[[ AVAILABLE DATA open ]]

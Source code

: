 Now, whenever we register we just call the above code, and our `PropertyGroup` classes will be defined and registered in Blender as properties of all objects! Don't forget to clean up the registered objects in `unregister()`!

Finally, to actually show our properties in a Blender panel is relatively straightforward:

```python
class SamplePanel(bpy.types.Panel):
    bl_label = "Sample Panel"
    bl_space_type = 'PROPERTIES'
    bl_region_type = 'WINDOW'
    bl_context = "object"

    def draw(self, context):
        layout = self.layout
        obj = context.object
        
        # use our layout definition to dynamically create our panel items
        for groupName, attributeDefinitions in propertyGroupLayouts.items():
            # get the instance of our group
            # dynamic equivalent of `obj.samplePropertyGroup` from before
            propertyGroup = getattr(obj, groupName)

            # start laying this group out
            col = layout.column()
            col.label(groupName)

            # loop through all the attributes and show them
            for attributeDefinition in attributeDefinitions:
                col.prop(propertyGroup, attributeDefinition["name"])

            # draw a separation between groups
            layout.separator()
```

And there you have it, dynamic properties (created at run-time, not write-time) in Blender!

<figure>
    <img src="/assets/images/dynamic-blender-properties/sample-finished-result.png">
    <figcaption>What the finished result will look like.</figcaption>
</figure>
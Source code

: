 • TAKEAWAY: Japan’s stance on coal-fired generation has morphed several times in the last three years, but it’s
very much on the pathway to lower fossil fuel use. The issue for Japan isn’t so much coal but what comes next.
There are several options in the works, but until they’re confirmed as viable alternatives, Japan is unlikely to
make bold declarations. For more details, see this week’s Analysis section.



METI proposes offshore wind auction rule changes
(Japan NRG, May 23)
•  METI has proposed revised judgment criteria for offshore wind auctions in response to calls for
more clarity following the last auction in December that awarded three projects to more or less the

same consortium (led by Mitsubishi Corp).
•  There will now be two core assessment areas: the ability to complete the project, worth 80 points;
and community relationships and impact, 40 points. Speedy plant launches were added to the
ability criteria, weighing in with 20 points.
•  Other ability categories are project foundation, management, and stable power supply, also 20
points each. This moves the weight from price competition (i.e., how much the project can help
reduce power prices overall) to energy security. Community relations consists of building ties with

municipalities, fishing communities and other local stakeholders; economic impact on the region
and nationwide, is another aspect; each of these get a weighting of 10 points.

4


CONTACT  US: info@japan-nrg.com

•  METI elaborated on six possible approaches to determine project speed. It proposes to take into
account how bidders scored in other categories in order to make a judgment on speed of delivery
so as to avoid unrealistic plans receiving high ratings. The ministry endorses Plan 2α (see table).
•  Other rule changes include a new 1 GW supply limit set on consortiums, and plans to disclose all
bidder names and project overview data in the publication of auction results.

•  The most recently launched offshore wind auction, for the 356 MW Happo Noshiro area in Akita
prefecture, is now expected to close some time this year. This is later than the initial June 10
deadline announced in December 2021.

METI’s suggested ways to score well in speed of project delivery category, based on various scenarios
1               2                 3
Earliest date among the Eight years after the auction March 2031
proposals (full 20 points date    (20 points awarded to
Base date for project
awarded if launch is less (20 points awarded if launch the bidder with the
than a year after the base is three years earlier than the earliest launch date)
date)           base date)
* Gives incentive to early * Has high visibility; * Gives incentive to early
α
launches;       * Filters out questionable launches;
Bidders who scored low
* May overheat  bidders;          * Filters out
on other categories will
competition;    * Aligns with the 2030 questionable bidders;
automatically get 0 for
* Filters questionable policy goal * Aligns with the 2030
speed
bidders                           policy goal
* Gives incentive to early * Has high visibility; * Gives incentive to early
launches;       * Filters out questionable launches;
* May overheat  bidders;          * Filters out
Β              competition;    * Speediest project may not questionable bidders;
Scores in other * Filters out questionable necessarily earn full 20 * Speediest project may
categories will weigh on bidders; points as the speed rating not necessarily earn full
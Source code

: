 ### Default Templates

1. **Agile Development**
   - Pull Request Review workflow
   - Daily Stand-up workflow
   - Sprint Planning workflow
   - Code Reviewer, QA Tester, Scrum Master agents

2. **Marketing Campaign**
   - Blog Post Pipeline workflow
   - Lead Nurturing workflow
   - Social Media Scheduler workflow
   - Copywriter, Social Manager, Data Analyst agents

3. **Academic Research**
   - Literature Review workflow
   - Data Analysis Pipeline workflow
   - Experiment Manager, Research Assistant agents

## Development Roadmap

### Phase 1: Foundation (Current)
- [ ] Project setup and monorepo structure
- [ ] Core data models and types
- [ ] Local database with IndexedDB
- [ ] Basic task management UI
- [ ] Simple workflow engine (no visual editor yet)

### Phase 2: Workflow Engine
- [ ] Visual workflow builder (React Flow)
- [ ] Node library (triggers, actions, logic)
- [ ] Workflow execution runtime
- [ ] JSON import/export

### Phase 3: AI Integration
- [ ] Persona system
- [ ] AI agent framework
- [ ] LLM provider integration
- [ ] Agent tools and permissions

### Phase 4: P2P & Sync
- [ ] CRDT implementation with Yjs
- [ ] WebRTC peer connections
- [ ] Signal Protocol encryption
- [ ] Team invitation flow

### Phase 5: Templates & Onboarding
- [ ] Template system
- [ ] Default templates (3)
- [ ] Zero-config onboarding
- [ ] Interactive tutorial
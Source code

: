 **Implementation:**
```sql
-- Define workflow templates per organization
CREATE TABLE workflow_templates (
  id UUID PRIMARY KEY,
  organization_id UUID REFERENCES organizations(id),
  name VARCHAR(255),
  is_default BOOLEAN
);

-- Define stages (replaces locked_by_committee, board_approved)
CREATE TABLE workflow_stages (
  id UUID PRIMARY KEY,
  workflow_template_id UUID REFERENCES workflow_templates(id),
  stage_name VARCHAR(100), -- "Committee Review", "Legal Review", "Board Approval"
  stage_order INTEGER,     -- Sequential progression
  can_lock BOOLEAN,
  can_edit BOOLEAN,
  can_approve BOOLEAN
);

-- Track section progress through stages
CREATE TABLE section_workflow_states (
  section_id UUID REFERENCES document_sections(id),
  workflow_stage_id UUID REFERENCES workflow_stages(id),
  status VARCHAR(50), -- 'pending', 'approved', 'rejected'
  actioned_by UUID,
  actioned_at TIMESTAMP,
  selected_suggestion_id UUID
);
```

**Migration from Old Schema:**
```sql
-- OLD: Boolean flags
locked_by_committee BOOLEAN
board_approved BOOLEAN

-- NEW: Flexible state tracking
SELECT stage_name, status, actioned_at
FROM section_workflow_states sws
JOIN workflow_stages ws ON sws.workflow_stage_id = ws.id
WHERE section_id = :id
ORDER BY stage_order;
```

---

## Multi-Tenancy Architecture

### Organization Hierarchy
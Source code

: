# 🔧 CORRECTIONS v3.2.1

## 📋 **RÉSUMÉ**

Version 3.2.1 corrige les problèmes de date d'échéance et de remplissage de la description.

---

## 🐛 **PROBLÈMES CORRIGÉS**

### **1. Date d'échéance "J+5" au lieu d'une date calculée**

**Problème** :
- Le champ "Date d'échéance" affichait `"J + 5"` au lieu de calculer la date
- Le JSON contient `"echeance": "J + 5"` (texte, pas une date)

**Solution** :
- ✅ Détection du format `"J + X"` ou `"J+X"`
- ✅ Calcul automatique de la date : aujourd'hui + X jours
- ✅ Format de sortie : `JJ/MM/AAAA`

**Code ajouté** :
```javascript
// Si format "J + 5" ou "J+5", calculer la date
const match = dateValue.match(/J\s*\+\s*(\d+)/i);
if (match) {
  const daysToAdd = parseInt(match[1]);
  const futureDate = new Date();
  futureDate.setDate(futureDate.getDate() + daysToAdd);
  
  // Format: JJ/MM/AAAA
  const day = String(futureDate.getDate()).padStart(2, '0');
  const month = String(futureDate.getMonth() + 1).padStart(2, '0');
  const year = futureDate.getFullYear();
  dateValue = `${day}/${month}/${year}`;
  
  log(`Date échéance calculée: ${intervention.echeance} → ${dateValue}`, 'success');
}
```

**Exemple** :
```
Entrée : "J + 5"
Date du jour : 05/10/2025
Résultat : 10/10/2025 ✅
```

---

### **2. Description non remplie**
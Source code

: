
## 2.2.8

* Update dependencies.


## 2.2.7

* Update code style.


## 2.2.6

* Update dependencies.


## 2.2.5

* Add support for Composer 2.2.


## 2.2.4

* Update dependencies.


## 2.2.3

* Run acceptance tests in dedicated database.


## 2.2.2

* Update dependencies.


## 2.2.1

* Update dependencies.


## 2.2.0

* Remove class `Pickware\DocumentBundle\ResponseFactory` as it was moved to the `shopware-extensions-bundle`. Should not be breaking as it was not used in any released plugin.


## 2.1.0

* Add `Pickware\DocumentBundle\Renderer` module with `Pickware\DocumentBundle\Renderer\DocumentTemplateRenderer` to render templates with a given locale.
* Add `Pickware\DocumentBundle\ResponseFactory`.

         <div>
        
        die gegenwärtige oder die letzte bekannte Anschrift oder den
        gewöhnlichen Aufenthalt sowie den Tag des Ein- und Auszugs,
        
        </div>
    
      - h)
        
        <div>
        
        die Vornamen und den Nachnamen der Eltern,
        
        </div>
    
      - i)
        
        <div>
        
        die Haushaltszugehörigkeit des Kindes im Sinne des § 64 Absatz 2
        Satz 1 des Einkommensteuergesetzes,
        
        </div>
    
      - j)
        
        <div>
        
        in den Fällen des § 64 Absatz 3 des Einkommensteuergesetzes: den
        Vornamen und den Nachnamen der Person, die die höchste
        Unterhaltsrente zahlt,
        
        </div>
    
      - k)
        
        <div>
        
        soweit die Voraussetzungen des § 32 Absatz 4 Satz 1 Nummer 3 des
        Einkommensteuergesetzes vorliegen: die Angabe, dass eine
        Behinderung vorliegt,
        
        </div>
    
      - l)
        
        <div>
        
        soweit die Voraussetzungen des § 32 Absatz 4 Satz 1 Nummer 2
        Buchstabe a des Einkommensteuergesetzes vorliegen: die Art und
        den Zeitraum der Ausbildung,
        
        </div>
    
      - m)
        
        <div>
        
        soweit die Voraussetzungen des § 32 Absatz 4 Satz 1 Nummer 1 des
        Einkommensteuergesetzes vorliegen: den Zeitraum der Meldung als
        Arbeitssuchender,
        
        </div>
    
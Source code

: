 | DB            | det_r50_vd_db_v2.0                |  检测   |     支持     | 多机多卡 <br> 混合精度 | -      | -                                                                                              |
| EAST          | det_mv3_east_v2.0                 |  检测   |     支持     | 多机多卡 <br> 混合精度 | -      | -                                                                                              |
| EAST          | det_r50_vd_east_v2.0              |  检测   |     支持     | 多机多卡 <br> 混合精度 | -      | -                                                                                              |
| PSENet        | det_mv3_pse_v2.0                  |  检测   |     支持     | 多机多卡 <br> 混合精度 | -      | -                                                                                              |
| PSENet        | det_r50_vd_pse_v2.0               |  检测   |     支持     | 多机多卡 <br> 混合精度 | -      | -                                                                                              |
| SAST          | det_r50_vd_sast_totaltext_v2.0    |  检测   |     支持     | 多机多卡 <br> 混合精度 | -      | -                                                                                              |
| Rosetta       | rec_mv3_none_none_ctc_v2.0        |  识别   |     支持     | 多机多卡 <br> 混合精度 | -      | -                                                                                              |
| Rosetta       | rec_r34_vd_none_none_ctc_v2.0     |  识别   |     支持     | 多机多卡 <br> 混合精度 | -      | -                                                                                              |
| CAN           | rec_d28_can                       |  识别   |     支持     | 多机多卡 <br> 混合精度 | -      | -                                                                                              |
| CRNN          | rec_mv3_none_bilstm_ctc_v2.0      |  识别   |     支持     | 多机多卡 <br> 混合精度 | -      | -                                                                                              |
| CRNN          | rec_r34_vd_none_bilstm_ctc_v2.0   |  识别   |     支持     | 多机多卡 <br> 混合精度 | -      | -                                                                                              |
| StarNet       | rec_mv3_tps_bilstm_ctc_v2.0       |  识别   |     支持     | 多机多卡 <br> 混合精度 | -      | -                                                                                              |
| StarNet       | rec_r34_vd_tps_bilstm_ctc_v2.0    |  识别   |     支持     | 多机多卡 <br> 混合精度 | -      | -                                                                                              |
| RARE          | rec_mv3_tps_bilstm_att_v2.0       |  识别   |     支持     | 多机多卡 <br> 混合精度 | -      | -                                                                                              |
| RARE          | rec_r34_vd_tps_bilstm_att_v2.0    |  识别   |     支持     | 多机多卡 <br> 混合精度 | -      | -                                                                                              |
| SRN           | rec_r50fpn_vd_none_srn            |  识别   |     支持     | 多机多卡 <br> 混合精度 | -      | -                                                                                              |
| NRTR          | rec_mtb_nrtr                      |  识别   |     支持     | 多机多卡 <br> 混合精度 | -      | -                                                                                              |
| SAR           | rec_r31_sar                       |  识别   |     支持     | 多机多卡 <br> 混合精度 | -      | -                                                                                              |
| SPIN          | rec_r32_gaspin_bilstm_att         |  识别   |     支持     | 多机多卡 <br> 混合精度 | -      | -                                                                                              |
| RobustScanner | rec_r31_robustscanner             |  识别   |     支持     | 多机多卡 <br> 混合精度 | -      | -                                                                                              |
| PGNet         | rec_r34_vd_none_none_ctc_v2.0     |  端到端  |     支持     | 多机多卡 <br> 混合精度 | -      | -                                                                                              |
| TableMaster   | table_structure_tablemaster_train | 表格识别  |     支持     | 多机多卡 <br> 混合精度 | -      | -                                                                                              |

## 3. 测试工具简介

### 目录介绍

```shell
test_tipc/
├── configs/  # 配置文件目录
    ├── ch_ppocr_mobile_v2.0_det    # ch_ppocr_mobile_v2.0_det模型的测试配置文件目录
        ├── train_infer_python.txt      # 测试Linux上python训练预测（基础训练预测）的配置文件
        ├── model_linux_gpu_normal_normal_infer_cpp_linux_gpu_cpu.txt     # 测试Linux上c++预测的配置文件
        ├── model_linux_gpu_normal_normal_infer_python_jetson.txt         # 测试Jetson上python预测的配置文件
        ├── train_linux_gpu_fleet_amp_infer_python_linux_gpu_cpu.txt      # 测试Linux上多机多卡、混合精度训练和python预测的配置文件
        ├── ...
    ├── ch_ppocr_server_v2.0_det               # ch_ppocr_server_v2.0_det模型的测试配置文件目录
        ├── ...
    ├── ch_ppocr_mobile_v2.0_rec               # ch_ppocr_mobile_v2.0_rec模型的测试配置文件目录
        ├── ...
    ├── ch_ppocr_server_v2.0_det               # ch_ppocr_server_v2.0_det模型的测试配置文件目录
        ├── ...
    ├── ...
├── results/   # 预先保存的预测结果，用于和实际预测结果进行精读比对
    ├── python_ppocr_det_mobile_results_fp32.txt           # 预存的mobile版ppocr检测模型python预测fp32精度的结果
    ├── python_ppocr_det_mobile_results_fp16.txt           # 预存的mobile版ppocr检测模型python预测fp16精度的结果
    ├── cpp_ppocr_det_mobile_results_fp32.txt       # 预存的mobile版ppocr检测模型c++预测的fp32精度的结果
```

[[ AVAILABLE DATA closed ]]

[TASK PROMPT] Copy every line of the listing containing the string "points".

[ANSWER TO THIS TASK]
•  There will now be two core assessment areas: the ability to complete the project, worth 80 points;
and community relationships and impact, 40 points. Speedy plant launches were added to the
ability criteria, weighing in with 20 points.
points each. This moves the weight from price competition (i.e., how much the project can help
and nationwide, is another aspect; each of these get a weighting of 10 points.
proposals (full 20 points date    (20 points awarded to
awarded if launch is less (20 points awarded if launch the bidder with the
categories will weigh on bidders; points as the speed rating not necessarily earn full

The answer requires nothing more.